In Review: Mogwai - As The Love Continues

The post-rock icons' only chart-topping and most vocal album typifies the unique sound they've chiselled away at during their career, but have sculpted it for the arenas they now occupy.
Posted: 2 March 2021 Words: Wes Foster

Mogwai, one of rock’s hardest working bands, seem to have quietened off a little in the last few years. As The Love Continues marks their first album in four years (excluding soundtracks), whereas up until 2015 they were releasing one full-length a year consistently. Although they share similar compositions, none of their albums have ever sounded the same, and neither has anyone else ever really begun to sound like them.

They've gone from something not quite like anything else in the late nineties, to becoming stalwarts of post-rock, carrying a dedicated fan base with a cult-like following. Their work has always relied on a loudness for the creation of vast soundscapes (possibly why they've taken to composing film scores) which allows them to control small, tender moments within the tracks.
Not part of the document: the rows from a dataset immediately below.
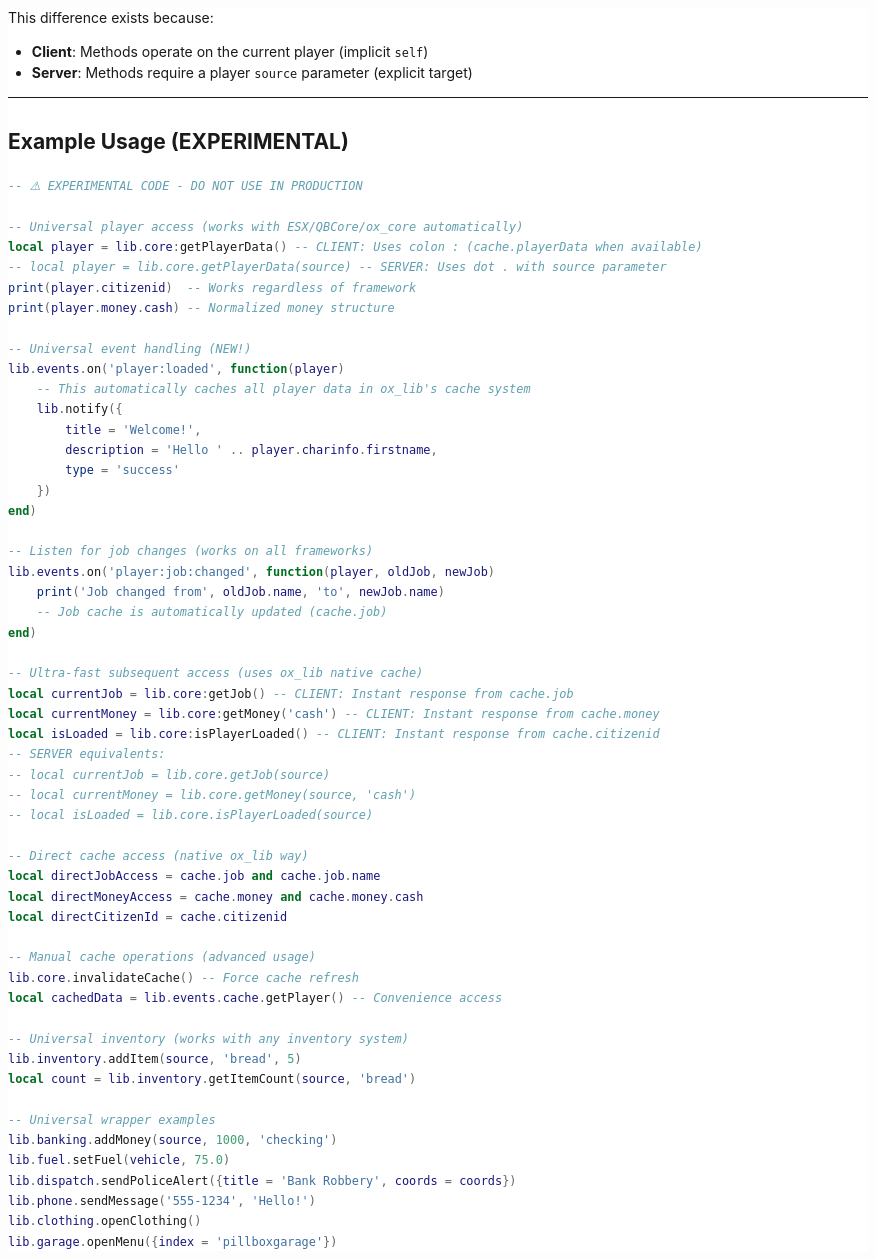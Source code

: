 This difference exists because:

- **Client**: Methods operate on the current player (implicit `self`)
- **Server**: Methods require a player `source` parameter (explicit target)

---

## Example Usage (EXPERIMENTAL)

```lua
-- ⚠️ EXPERIMENTAL CODE - DO NOT USE IN PRODUCTION

-- Universal player access (works with ESX/QBCore/ox_core automatically)
local player = lib.core:getPlayerData() -- CLIENT: Uses colon : (cache.playerData when available)
-- local player = lib.core.getPlayerData(source) -- SERVER: Uses dot . with source parameter
print(player.citizenid)  -- Works regardless of framework
print(player.money.cash) -- Normalized money structure

-- Universal event handling (NEW!)
lib.events.on('player:loaded', function(player)
    -- This automatically caches all player data in ox_lib's cache system
    lib.notify({
        title = 'Welcome!',
        description = 'Hello ' .. player.charinfo.firstname,
        type = 'success'
    })
end)

-- Listen for job changes (works on all frameworks)
lib.events.on('player:job:changed', function(player, oldJob, newJob)
    print('Job changed from', oldJob.name, 'to', newJob.name)
    -- Job cache is automatically updated (cache.job)
end)

-- Ultra-fast subsequent access (uses ox_lib native cache)
local currentJob = lib.core:getJob() -- CLIENT: Instant response from cache.job
local currentMoney = lib.core:getMoney('cash') -- CLIENT: Instant response from cache.money
local isLoaded = lib.core:isPlayerLoaded() -- CLIENT: Instant response from cache.citizenid
-- SERVER equivalents:
-- local currentJob = lib.core.getJob(source)
-- local currentMoney = lib.core.getMoney(source, 'cash')
-- local isLoaded = lib.core.isPlayerLoaded(source)

-- Direct cache access (native ox_lib way)
local directJobAccess = cache.job and cache.job.name
local directMoneyAccess = cache.money and cache.money.cash
local directCitizenId = cache.citizenid

-- Manual cache operations (advanced usage)
lib.core.invalidateCache() -- Force cache refresh
local cachedData = lib.events.cache.getPlayer() -- Convenience access

-- Universal inventory (works with any inventory system)
lib.inventory.addItem(source, 'bread', 5)
local count = lib.inventory.getItemCount(source, 'bread')

-- Universal wrapper examples
lib.banking.addMoney(source, 1000, 'checking')
lib.fuel.setFuel(vehicle, 75.0)
lib.dispatch.sendPoliceAlert({title = 'Bank Robbery', coords = coords})
lib.phone.sendMessage('555-1234', 'Hello!')
lib.clothing.openClothing()
lib.garage.openMenu({index = 'pillboxgarage'})

```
It is this loud and quiet that dynamic that typifies their latest (and chart-topping) album.

It feels strange to talk about lyrics for a band like Mogwai, whose work is heavily instrumental except for the odd track or archival pieces. Their lack of vocals is perhaps what makes their lyrics somewhat more special - they seem to catch you off-guard because of their rarity, but also they only seem to dedicate themselves to vocals when they do have something to say. In many ways, for want of a better term, minimalism is what sets them apart. They have never conformed to ‘normal’ songwriting, and anything they do seems to be for the better of the work itself. As The Love Continues probably has one of their most vocal singles to date, in 'Ritchie Sacramento', (the second single released from the album) a sign of the band's lofty ability, and intuitive their writing still seems.

As The Love Continues is throughout, a stunning album. It very much carries the energy they were beginning to form in their last album (sans soundtracks) Every Country’s Sun. They have chiselled away in forming their particular sound and will continue to sculpt it. As good as it is, however, it is hard to say that it will be special within their vast repertoire in the eyes of their aforementioned fan base. It begs the question of whether it reaches the dizzying heights of Young Team or Come On Die Young, but perhaps that kind of special can only be formed on sticky, sweaty small venue dance floors as opposed to arenas and the spaces they now occupy, pandemic notwithstanding. 

As The Love Continues is out now via Rock Action Records.